Artificial intelligence (AI) healthcare technology can solve our most complex and intransigent health issues. It has the potential to enhance healthcare quality, improve access, reduce cost, and deliver highly personalized care. However, delivering those solutions requires large, historical, broadly representative, and well-organized data from an affected population as well as from the individual that is seeking care.
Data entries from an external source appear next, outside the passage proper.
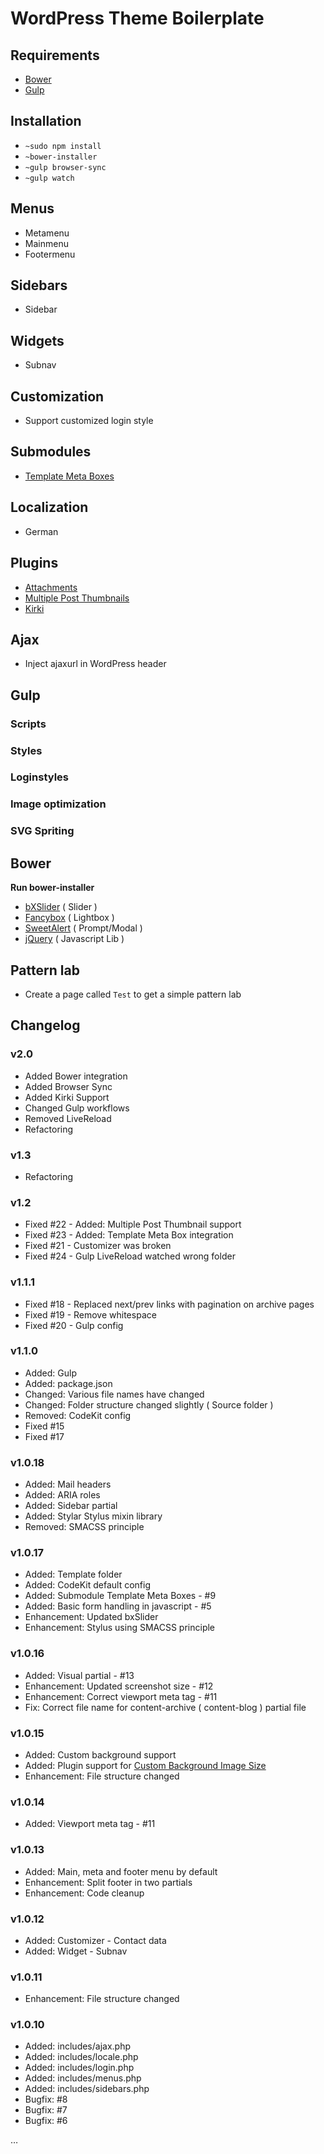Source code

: # WordPress Theme Boilerplate

## Requirements

* [Bower](http://bower.io)
* [Gulp](http://gulpjs.com/)

## Installation

* `~sudo npm install`
* `~bower-installer`
* `~gulp browser-sync`
* `~gulp watch`

## Menus
* Metamenu
* Mainmenu
* Footermenu

## Sidebars

* Sidebar

## Widgets

* Subnav

## Customization

* Support customized login style

## Submodules

* [Template Meta Boxes](https://github.com/Horttcore/Template-Meta-Boxes)

## Localization

* German

## Plugins

* [Attachments](http://wordpress.org/plugins/attachments/)
* [Multiple Post Thumbnails](https://wordpress.org/plugins/multiple-post-thumbnails/)
* [Kirki](http://kirki.org/)

## Ajax

* Inject ajaxurl in WordPress header

## Gulp

### Scripts

### Styles

### Loginstyles

### Image optimization

### SVG Spriting

## Bower

**Run bower-installer**

* [bXSlider](http://bxslider.com/) ( Slider )
* [Fancybox](http://fancyapps.com/fancybox/) ( Lightbox )
* [SweetAlert](http://t4t5.github.io/sweetalert/) ( Prompt/Modal )
* [jQuery](https://jquery.com/) ( Javascript Lib )

## Pattern lab

* Create a page called `Test` to get a simple pattern lab

## Changelog

### v2.0

* Added Bower integration
* Added Browser Sync
* Added Kirki Support
* Changed Gulp workflows
* Removed LiveReload
* Refactoring

### v1.3 

* Refactoring

### v1.2

* Fixed #22 - Added: Multiple Post Thumbnail support
* Fixed #23 - Added: Template Meta Box integration
* Fixed #21 - Customizer was broken
* Fixed #24 - Gulp LiveReload watched wrong folder

### v1.1.1

* Fixed #18 - Replaced next/prev links with pagination on archive pages
* Fixed #19 - Remove whitespace
* Fixed #20 - Gulp config

### v1.1.0

* Added: Gulp
* Added: package.json
* Changed: Various file names have changed
* Changed: Folder structure changed slightly ( Source folder )
* Removed: CodeKit config
* Fixed #15
* Fixed #17

### v1.0.18

* Added: Mail headers
* Added: ARIA roles
* Added: Sidebar partial
* Added: Stylar Stylus mixin library
* Removed: SMACSS principle

### v1.0.17

* Added: Template folder
* Added: CodeKit default config
* Added: Submodule Template Meta Boxes - #9
* Added: Basic form handling in javascript - #5
* Enhancement: Updated bxSlider
* Enhancement: Stylus using SMACSS principle

### v1.0.16

* Added: Visual partial - #13
* Enhancement: Updated screenshot size - #12
* Enhancement: Correct viewport meta tag - #11
* Fix: Correct file name for content-archive ( content-blog ) partial file

### v1.0.15

* Added: Custom background support
* Added: Plugin support for [Custom Background Image Size](https://github.com/Horttcore/Custom-Background-Image-Size)
* Enhancement: File structure changed

### v1.0.14

* Added: Viewport meta tag - #11

### v1.0.13

* Added: Main, meta and footer menu by default
* Enhancement: Split footer in two partials
* Enhancement: Code cleanup

### v1.0.12

* Added: Customizer - Contact data
* Added: Widget - Subnav

### v1.0.11

* Enhancement: File structure changed

### v1.0.10

* Added: includes/ajax.php
* Added: includes/locale.php
* Added: includes/login.php
* Added: includes/menus.php
* Added: includes/sidebars.php
* Bugfix: #8
* Bugfix: #7
* Bugfix: #6

…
Without representative data and algorithms that render fair, accurate results, AI will exacerbate, rather than solve, longstanding health issues, especially for individuals that suffer from healthcare disparities.
Data Set Curation
The data sets that currently inform AI healthcare—upon which most new data sets are created—are frequently gathered from high-resourced, predominantly white communities, which may not be representative of treatment populations. Organizations with the goal of improving AI fairness by using representative data to create and improve algorithms, may use, combine, duplicate, or share individually identifiable health data collected from communities where greater data are needed, without their informed consent. For example, an organization may purchase data sets from a healthcare organization and enhance them with data obtained from public sources, exchanged with partner organizations, or purchased from third parties. Often, there is no requirement that the details of these relationships are disclosed to the individuals who provided their data.
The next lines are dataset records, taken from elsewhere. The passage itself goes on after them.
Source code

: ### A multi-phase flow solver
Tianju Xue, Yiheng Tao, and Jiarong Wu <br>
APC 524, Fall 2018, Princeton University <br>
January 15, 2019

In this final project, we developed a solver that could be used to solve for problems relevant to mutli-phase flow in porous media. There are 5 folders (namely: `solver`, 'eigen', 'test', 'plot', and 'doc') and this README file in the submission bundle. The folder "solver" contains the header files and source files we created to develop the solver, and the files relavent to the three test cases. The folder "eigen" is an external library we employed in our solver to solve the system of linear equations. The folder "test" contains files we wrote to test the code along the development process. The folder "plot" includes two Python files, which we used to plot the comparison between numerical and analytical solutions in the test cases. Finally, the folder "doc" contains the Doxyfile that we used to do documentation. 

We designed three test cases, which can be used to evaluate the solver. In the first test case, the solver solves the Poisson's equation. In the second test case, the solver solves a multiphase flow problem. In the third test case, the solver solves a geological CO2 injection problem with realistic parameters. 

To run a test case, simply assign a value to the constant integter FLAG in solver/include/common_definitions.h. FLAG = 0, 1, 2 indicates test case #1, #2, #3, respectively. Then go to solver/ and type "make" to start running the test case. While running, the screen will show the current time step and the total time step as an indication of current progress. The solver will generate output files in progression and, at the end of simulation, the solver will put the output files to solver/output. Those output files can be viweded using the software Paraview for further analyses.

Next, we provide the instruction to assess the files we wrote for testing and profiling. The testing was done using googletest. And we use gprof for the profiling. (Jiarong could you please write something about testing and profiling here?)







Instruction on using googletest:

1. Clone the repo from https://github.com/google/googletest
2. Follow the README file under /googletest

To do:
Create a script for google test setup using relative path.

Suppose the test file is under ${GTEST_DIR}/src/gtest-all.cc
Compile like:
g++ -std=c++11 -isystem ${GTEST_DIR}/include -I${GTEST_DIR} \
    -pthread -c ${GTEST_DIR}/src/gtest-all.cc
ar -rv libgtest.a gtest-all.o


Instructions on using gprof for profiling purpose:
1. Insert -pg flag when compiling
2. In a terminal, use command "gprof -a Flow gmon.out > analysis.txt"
Clinical trial data may be collected, used, and shared to maximize the representativeness of data sets. In the United States, the Common Rule applies to all experimental research, such as, for example, clinical trials to test the safety and efficacy of medical devices powered by AI. Under the Common Rule, the ethical collection and use of data is predominantly determined by an Institutional Review Board (IRB). This means that which data will be collected and how data will be used—for example whether data will be shared with third parties or reused for other research after the trial has concluded—may be approved by the IRB but not included in consent forms or disclosed to trial participants in any detail.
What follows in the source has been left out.